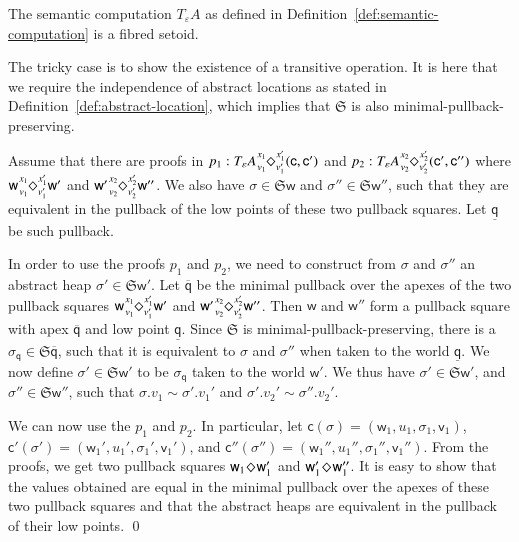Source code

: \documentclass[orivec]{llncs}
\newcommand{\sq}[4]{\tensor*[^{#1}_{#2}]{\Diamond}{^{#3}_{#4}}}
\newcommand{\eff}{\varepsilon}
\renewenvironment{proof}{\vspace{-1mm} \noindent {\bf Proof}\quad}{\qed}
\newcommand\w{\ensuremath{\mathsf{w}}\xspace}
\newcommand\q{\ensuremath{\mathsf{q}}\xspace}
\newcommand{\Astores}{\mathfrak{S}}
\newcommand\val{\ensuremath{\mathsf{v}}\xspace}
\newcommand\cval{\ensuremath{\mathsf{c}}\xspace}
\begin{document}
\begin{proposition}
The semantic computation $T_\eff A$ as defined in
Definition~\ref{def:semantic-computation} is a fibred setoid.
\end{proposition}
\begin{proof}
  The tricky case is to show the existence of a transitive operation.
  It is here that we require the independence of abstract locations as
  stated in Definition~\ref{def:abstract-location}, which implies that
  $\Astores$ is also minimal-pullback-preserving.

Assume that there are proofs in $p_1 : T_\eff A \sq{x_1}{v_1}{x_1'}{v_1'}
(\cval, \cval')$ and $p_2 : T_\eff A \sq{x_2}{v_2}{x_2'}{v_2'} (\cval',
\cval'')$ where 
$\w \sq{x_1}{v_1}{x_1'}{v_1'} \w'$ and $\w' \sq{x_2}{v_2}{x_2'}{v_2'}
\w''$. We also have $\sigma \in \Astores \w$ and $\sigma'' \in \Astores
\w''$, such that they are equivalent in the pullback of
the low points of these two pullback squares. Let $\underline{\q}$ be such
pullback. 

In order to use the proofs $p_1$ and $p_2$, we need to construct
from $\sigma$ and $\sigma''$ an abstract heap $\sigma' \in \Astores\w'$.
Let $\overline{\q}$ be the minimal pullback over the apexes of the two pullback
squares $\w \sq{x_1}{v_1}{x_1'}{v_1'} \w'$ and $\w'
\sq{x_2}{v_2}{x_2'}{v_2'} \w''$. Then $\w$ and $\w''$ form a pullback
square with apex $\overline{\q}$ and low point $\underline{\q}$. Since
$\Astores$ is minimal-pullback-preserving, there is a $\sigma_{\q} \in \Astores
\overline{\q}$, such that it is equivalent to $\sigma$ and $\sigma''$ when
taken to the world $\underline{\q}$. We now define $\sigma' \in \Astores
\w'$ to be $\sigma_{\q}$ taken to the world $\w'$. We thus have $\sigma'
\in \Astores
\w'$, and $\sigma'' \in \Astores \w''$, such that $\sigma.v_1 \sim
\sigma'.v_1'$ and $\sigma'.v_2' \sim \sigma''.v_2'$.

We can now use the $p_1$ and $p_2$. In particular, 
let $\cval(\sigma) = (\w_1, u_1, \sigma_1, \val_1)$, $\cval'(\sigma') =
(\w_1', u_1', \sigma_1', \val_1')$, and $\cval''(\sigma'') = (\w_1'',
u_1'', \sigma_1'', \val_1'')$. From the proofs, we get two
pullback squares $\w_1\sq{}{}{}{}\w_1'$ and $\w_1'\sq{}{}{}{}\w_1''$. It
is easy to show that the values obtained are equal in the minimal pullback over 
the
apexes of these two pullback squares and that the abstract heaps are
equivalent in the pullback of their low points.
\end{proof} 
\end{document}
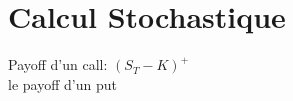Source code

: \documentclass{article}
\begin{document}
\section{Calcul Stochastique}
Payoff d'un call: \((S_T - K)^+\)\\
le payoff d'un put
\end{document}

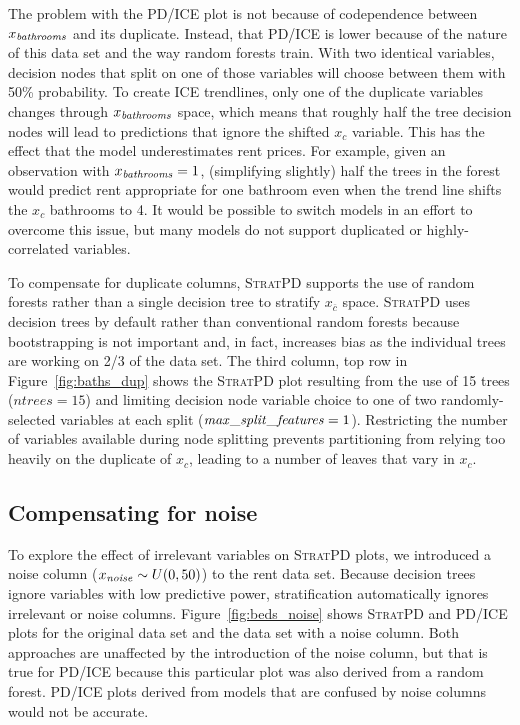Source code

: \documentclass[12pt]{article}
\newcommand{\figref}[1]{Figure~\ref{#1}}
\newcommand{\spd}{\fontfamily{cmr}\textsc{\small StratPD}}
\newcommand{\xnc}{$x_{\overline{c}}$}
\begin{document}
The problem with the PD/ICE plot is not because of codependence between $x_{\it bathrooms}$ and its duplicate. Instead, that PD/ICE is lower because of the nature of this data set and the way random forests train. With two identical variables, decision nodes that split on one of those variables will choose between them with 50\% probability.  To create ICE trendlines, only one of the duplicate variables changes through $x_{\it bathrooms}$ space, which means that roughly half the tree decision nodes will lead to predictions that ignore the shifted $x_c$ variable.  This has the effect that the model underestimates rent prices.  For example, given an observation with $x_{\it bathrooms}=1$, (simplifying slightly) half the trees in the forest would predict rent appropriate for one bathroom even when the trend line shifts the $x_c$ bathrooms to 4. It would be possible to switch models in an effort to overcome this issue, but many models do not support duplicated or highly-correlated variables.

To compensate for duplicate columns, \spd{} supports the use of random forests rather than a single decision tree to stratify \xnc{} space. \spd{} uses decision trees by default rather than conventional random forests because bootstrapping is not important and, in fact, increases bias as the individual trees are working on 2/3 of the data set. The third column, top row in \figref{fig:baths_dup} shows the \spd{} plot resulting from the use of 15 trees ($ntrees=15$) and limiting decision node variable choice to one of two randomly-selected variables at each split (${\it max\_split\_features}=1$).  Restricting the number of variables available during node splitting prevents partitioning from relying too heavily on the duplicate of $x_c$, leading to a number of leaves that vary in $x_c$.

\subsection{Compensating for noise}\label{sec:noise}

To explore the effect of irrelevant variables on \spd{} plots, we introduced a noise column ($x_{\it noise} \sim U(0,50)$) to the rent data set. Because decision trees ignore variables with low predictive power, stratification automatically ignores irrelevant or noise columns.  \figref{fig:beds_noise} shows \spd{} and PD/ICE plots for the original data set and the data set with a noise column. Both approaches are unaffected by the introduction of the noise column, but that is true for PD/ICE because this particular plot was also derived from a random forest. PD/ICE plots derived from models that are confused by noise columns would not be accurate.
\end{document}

◆ ◆ ◆ ◆

Without including any picture, write out the material above exactly.

[SOLUTION FOR THIS TASK]
Source code

: \documentclass[orivec]{llncs}
\newcommand{\sq}[4]{\tensor*[^{#1}_{#2}]{\Diamond}{^{#3}_{#4}}}
\newcommand{\eff}{\varepsilon}
\renewenvironment{proof}{\vspace{-1mm} \noindent {\bf Proof}\quad}{\qed}
\newcommand\w{\ensuremath{\mathsf{w}}\xspace}
\newcommand\q{\ensuremath{\mathsf{q}}\xspace}
\newcommand{\Astores}{\mathfrak{S}}
\newcommand\val{\ensuremath{\mathsf{v}}\xspace}
\newcommand\cval{\ensuremath{\mathsf{c}}\xspace}
\begin{document}
\begin{proposition}
The semantic computation $T_\eff A$ as defined in
Definition~\ref{def:semantic-computation} is a fibred setoid.
\end{proposition}
\begin{proof}
  The tricky case is to show the existence of a transitive operation.
  It is here that we require the independence of abstract locations as
  stated in Definition~\ref{def:abstract-location}, which implies that
  $\Astores$ is also minimal-pullback-preserving.

Assume that there are proofs in $p_1 : T_\eff A \sq{x_1}{v_1}{x_1'}{v_1'}
(\cval, \cval')$ and $p_2 : T_\eff A \sq{x_2}{v_2}{x_2'}{v_2'} (\cval',
\cval'')$ where 
$\w \sq{x_1}{v_1}{x_1'}{v_1'} \w'$ and $\w' \sq{x_2}{v_2}{x_2'}{v_2'}
\w''$. We also have $\sigma \in \Astores \w$ and $\sigma'' \in \Astores
\w''$, such that they are equivalent in the pullback of
the low points of these two pullback squares. Let $\underline{\q}$ be such
pullback. 

In order to use the proofs $p_1$ and $p_2$, we need to construct
from $\sigma$ and $\sigma''$ an abstract heap $\sigma' \in \Astores\w'$.
Let $\overline{\q}$ be the minimal pullback over the apexes of the two pullback
squares $\w \sq{x_1}{v_1}{x_1'}{v_1'} \w'$ and $\w'
\sq{x_2}{v_2}{x_2'}{v_2'} \w''$. Then $\w$ and $\w''$ form a pullback
square with apex $\overline{\q}$ and low point $\underline{\q}$. Since
$\Astores$ is minimal-pullback-preserving, there is a $\sigma_{\q} \in \Astores
\overline{\q}$, such that it is equivalent to $\sigma$ and $\sigma''$ when
taken to the world $\underline{\q}$. We now define $\sigma' \in \Astores
\w'$ to be $\sigma_{\q}$ taken to the world $\w'$. We thus have $\sigma'
\in \Astores
\w'$, and $\sigma'' \in \Astores \w''$, such that $\sigma.v_1 \sim
\sigma'.v_1'$ and $\sigma'.v_2' \sim \sigma''.v_2'$.

We can now use the $p_1$ and $p_2$. In particular, 
let $\cval(\sigma) = (\w_1, u_1, \sigma_1, \val_1)$, $\cval'(\sigma') =
(\w_1', u_1', \sigma_1', \val_1')$, and $\cval''(\sigma'') = (\w_1'',
u_1'', \sigma_1'', \val_1'')$. From the proofs, we get two
pullback squares $\w_1\sq{}{}{}{}\w_1'$ and $\w_1'\sq{}{}{}{}\w_1''$. It
is easy to show that the values obtained are equal in the minimal pullback over 
the
apexes of these two pullback squares and that the abstract heaps are
equivalent in the pullback of their low points.
\end{proof} 
\end{document}
Source code

: \documentclass{article}
\begin{document}
\section{Calcul Stochastique}
Payoff d'un call: \((S_T - K)^+\)\\
le payoff d'un put
\end{document}

Source code

: \documentclass[12pt]{article}
\newcommand{\figref}[1]{Figure~\ref{#1}}
\newcommand{\spd}{\fontfamily{cmr}\textsc{\small StratPD}}
\newcommand{\xnc}{$x_{\overline{c}}$}
\begin{document}
The problem with the PD/ICE plot is not because of codependence between $x_{\it bathrooms}$ and its duplicate. Instead, that PD/ICE is lower because of the nature of this data set and the way random forests train. With two identical variables, decision nodes that split on one of those variables will choose between them with 50\% probability.  To create ICE trendlines, only one of the duplicate variables changes through $x_{\it bathrooms}$ space, which means that roughly half the tree decision nodes will lead to predictions that ignore the shifted $x_c$ variable.  This has the effect that the model underestimates rent prices.  For example, given an observation with $x_{\it bathrooms}=1$, (simplifying slightly) half the trees in the forest would predict rent appropriate for one bathroom even when the trend line shifts the $x_c$ bathrooms to 4. It would be possible to switch models in an effort to overcome this issue, but many models do not support duplicated or highly-correlated variables.

To compensate for duplicate columns, \spd{} supports the use of random forests rather than a single decision tree to stratify \xnc{} space. \spd{} uses decision trees by default rather than conventional random forests because bootstrapping is not important and, in fact, increases bias as the individual trees are working on 2/3 of the data set. The third column, top row in \figref{fig:baths_dup} shows the \spd{} plot resulting from the use of 15 trees ($ntrees=15$) and limiting decision node variable choice to one of two randomly-selected variables at each split (${\it max\_split\_features}=1$).  Restricting the number of variables available during node splitting prevents partitioning from relying too heavily on the duplicate of $x_c$, leading to a number of leaves that vary in $x_c$.

\subsection{Compensating for noise}\label{sec:noise}

To explore the effect of irrelevant variables on \spd{} plots, we introduced a noise column ($x_{\it noise} \sim U(0,50)$) to the rent data set. Because decision trees ignore variables with low predictive power, stratification automatically ignores irrelevant or noise columns.  \figref{fig:beds_noise} shows \spd{} and PD/ICE plots for the original data set and the data set with a noise column. Both approaches are unaffected by the introduction of the noise column, but that is true for PD/ICE because this particular plot was also derived from a random forest. PD/ICE plots derived from models that are confused by noise columns would not be accurate.
\end{document}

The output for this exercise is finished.